Curitiba – O juiz substituto Mário Bilieri, do Tribunal de Justiça (TJ), concedeu ontem uma liminar determinando que os servidores liberem "imediatamente" o acesso ao prédio da Fomento Paraná, que divide espaço com a Secretaria da Fazenda (Sefa), em Curitiba. O acesso ao complexo está bloqueado desde a noite de terça-feira. A multa, em caso de descumprimento, é de R$ 20 mil por hora, a ser paga pela APP-Sindicato, que representa os professores. A entidade, contudo, alega que a ação diz respeito apenas aos trabalhadores da autarquia.
Na peça, o magistrado defende o direito de expressão dos manifestantes, mas argumenta que eles são limitados "pelos direitos legítimos de outros indivíduos". Os trabalhadores estão em vigília, impedindo funcionários de ingressarem no local. Eles protestam contra a proposta do governador Beto Richa (PSDB) de reajustar em 5%, de forma parcelada, os vencimentos do funcionalismo, índice abaixo da inflação, medida em 8,17% (IPCA).

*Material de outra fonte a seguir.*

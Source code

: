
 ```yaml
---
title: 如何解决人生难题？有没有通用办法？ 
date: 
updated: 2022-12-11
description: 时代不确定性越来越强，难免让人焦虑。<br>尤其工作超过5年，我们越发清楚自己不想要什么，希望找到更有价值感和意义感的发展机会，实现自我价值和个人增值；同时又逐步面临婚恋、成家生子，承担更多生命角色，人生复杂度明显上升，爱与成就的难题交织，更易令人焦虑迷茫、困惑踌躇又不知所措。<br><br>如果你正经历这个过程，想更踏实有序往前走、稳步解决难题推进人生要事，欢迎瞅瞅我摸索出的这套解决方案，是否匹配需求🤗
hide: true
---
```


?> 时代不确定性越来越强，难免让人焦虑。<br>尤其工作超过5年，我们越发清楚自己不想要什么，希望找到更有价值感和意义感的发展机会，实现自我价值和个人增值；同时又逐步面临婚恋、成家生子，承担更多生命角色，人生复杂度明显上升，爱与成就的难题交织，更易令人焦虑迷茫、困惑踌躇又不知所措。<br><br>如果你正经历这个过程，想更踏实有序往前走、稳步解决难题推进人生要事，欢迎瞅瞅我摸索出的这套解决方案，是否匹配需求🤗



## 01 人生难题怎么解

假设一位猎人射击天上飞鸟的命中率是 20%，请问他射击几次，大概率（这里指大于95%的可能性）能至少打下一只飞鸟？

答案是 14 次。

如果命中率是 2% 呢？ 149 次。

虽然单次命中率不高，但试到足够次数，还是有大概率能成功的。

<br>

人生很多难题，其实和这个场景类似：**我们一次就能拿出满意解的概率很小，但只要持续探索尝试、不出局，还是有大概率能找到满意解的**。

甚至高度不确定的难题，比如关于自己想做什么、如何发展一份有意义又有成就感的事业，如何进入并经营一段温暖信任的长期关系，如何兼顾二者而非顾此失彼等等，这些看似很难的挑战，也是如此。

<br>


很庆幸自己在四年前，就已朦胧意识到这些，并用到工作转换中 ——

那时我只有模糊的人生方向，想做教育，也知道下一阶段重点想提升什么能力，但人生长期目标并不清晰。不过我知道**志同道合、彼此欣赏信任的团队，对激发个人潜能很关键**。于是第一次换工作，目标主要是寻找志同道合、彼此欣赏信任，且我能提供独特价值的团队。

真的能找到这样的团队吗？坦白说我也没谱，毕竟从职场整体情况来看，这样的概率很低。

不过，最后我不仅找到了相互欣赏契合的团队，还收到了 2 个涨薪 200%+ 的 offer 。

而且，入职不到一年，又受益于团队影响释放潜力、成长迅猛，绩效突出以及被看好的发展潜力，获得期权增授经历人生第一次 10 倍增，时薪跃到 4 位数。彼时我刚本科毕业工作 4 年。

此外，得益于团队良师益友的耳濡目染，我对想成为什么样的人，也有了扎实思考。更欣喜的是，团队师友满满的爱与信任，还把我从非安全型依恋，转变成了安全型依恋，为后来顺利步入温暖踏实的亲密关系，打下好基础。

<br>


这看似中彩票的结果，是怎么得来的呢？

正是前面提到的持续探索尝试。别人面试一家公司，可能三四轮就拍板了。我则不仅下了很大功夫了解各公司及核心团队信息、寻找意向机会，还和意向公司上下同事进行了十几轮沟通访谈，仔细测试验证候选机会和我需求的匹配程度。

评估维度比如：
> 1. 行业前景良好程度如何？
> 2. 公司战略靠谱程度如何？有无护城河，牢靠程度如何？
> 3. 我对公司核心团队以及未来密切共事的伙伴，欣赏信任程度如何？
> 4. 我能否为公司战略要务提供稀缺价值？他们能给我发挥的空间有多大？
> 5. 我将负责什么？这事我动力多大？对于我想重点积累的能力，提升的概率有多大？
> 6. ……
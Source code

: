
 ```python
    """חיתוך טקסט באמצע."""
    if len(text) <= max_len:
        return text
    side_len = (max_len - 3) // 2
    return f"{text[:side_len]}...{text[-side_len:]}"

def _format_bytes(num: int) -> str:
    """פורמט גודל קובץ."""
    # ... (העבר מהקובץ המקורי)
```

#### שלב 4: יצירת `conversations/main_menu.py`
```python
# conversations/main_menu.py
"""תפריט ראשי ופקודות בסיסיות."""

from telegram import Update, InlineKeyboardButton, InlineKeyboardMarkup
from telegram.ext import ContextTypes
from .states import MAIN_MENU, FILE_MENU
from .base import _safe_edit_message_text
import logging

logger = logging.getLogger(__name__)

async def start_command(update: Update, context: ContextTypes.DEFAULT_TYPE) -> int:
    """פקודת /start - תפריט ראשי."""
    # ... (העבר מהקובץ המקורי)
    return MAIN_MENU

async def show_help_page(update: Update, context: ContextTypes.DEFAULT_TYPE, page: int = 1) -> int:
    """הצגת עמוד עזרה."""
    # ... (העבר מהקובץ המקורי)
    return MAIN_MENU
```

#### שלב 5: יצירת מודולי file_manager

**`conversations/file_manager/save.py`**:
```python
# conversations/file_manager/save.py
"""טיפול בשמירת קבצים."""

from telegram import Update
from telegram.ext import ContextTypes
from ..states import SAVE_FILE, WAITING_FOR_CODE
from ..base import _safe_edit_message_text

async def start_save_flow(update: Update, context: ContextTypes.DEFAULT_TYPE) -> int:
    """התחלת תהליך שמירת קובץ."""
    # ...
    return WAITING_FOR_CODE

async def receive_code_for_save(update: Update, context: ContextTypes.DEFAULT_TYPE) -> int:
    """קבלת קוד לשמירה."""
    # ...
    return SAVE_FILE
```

A Fomento alega prejuízos de R$ 1,2 milhão com os dois dias de interrupção. "Além do constrangimento, não conseguimos fazer as operações financeiras", afirmou em nota o diretor-presidente da empresa, Juraci Barbosa Sobrinho. De acordo com o secretário de Comunicação da APP, Luiz Fernando Rodrigues, contudo, os servidores continuarão acampados, até que a gestão tucana reveja a proposta da data-base. "Estamos com uma lista de todos os trabalhadores da Fomento. Eles vão entrar normalmente; os demais, não".